Qui n’a jamais reçu d’appels concernent des offres pour des énergies renouvelables, des panneaux solaires, de l’électricité, ou encore des forfaits téléphoniques ? Un rapport signé Truecall soulignait l’année dernière que le montant moyen subtilisé aux victimes d’appels téléphoniques malveillants a augmenté de 14,94 % par rapport à l’année précédente, grimpant de 502 à 577 euros. Des appels qui ont touché plus de 68 millions d’Américains, en 2022 pour une perte financière de 39,5 milliards de dollars. Autant dire qu’en France, les victimes doivent aussi se compter par centaines de milliers.

Site d’usurpation téléphonique. Capture : zataz.com (nous avons caché le nom)

Loi Hamon de 2014

En France, la loi Hamon de 2014 avait déjà fait un pas en avant en interdisant aux professionnels de passer des appels téléphoniques en numéros masqués. Néanmoins, une technique d’affichage d’un autre numéro que le leur est couramment exploitée par les centres d’appels, induisant ainsi en erreur les consommateurs et contournant les dispositifs de lutte contre le spam vocal.
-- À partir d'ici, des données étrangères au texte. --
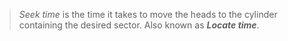 >*Seek time* is the time it takes to move the heads to the cylinder containing the desired sector. Also known as ***Locate time***. 

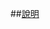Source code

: ##[說明](https://www.canva.com/design/DAGam9vl-iE/JDGNXdeqhE8lIh6rs0EjXQ/edit?ui=eyJEIjp7IlAiOnsiQiI6ZmFsc2V9fX0)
Vous vendre de la téléphonique, un nouvel abonnement au gaz, équiper votre maison de panneau solaire, vous proposer un repas au restaurant et finir avec un contrat d’investissement non réclamé… Si vous n’avez pas reçu un appel identique, il y a fort à parier que vous avez été la cible d’appels similaires. Que ce soit une tentative d’escroquerie fiscale, une « un super allègement de crédit » ou d’autres escroqueries du même acabit, les appels automatisés ont pris une ampleur considérable ces dernières années.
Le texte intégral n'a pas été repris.